RE: simon:entity (or Identifiable) from Myers, Jim on 2011-07-15 (public-prov-wg@w3.org from July 2011)

From: Myers, Jim <MYERSJ4@rpi.edu>
Date: Fri, 15 Jul 2011 19:50:46 -0400
To: <reza.bfar@oracle.com>, <public-prov-wg@w3.org>
Message-ID: <B7376F3FB29F7E42A510EB5026D99EF2040413F4@troy-be-ex2.win.rpi.edu>
This is going in the direction of a hierarchy of 'states' of an identifier? If so - I don't think we have a hierarchy. If not, then I'm not sure what the DAG represents.

I remember Graham making a comment at one point about trying to write a page that talked more about the purpose of the model (as he wrote for access) - I wonder if that would help. Here's my attempt to describe the requirements and where we agree/disagree in this style. (My take could be wrong but perhaps we would make progress by identifying if we disagree on requirements or where some are debating something that others consider resolved.

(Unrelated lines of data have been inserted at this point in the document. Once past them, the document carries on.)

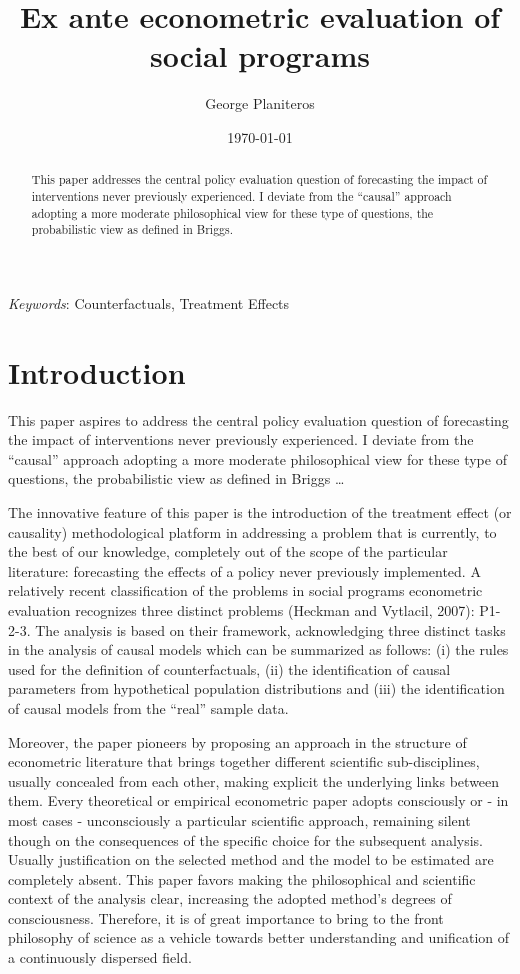 \documentclass[12pt]{article}
\theoremstyle{definition}
\renewcommand{\baselinestretch}{1.5} %
\begin{document}
\begin{titlepage}
\title{Ex ante econometric evaluation of social programs}
\author{George Planiteros}
\date{\today}
\renewcommand{\baselinestretch}{1.2} %
\maketitle
\begin{abstract}
\noindent This paper addresses the central policy evaluation question of forecasting the impact of interventions never previously experienced. I deviate from the “causal” approach adopting a more moderate philosophical view for these type of questions, the probabilistic view as defined in Briggs.
\end{abstract}

\noindent \textit{Keywords}: Counterfactuals, Treatment Effects
\end{titlepage}

\section{Introduction}

This paper aspires to address the central policy evaluation question of forecasting the impact of interventions never previously experienced. I deviate from the “causal” approach adopting a more moderate philosophical view for these type of questions, the probabilistic view as defined in Briggs …
	
The innovative feature of this paper is the introduction of the treatment effect (or causality) methodological platform in addressing a problem that is currently, to the best of our knowledge, completely out of the scope of the particular literature: forecasting the effects of a policy never previously implemented. A relatively recent classification of the problems in social programs econometric evaluation recognizes three distinct problems (Heckman and Vytlacil, 2007): P1-2-3. The analysis is based on their framework, acknowledging three distinct tasks in the analysis of causal models which can be summarized as follows: (i) the rules used for the definition of counterfactuals, (ii) the identification of causal parameters from hypothetical population distributions and (iii) the identification of causal models from the “real” sample data.

Moreover, the paper pioneers by proposing an approach in the structure of econometric literature that brings together different scientific sub-disciplines, usually concealed from each other, making explicit the underlying links between them. Every theoretical or empirical econometric paper adopts consciously or - in most cases - unconsciously a particular scientific approach, remaining silent though on the consequences of the specific choice for the subsequent analysis. Usually justification on the selected method and the model to be estimated are completely absent. This paper favors making the philosophical and scientific context of the analysis clear, increasing the adopted method’s degrees of consciousness. Therefore, it is of great importance to bring to the front philosophy of science as a vehicle towards better understanding and unification of a continuously dispersed field.
\end{document}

If so, perhaps trying to modify the text below would help before we dive back to specific points).

In the following, I intend only the English meanings of words unless otherwise noted.

There's a set of things we've agreed to/ignored for a while related to the basic 'inputs - process execution -outputs' where the purpose of the model is to describe the history in cases where inputs and outputs are clear and the effects of a process execution are  captured by the set of inputs and outputs (i.e. the process execution can't just change an input).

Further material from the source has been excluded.